In the same vein, socializing information security is a central feature of our approach, a key technique in establishing a widespread and deep-rooted corporate culture of security. My compelling suggestion is to spread the word about information security far and wide using social interactions, both formal and informal relationships within the corporation. A simple example is to build a network of 'security amabassadors' or 'sec-reps' embedded within and throughout the business, continually drip-feeding them with awareness content and (just as importantly) encouraging them to provide feedback regarding the program, such as new awareness topics or security pinch-points for the business. Another technique is to provide opportunities for social interaction, knowledge transfer and mutual reinforcement between layers of the organization (e.g. by addressing managers and staff) as well as crossing departmental stovepipes (e.g. drawing on specialists in information security, physical security, IT, risk, compliance, HR, quality, health-and-safety, audit, business continuity and other parts of the business to develop and deliver relevant security awareness messages). The concept goes well beyond social media, but why not make a start by using blogs and tweets and all that jazz to disseminate security awareness messages and gather that feedback I mentioned?

Yet another creative security awareness approach involves the use of social engineering - in a positive, white-hat, fully-sanctioned-by-management manner I hasten to add. Self-phishing (conducting mock phishing attacks against our esteemed colleagues) evidently piqued some imaginations but thankfully the fad has peaked-out. Thinking back to operant conditioning, there are two distinct approaches: either enforce the phishing-related policies and procedures by punishing those employees who are phoolish enough to phall for your phishing lures, or reinforce them by rewarding employees who resist the urge to open the attachments or follow dubious links, instead reporting them as security incidents.
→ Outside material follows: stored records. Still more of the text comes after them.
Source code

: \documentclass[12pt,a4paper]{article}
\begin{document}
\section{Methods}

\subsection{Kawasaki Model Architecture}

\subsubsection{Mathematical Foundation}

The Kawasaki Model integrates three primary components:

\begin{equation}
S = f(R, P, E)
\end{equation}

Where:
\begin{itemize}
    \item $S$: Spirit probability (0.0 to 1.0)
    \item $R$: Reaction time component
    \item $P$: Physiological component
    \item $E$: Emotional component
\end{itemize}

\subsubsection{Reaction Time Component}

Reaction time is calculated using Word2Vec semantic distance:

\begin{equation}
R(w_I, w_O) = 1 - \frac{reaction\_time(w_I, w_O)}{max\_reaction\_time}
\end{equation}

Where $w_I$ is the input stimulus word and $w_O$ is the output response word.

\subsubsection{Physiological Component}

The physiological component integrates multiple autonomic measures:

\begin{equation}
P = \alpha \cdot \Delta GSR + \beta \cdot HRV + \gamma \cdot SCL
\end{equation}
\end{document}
Which approach did you use? Score bonus points if you answered both, and go to the top of the class if you (a) used metrics from the mock-phishing assault to celebrate and reward the most phishing-aware departments, and (b) recognized that the security awareness value of social engineering methods goes way beyond mere phishing.

It's not hard to achieve effective security awareness if you actually care and think enough about it to be creative and energetic ... Sadly, however, the approaches I have just outlined remain uncommon in practice, largely I guess because we security awareness pro's have our bad habits too! We sit on our laurels, resisting change, resenting the additional effort needed to figure out something different and put it into practice. There are a million and one excuses: I've heard loads and, I admit, I've used several myself. But hey, when I look back at where we were in security awareness back in the dark old days of the 1990s, some of us (at least) have broken the mold and come on a long long way. At least we no longer expect to 'do' security awareness through the dreaded annual-lecture-to-the-troops, scattering a few childish cartoon posters about the place, or duping our colleagues with self-phishing ... do we*?


* That was the royal 'we' of course. I meant you: what are you doing to make your security awareness program a roaring success? What bad habits are you willing to kick in order to make progress? Think on: the clock is ticking and there's no time like the present. Carpe diem. Every round-the-world journey starts with a step. Some clouds have a silver lining. Do not run with scissors.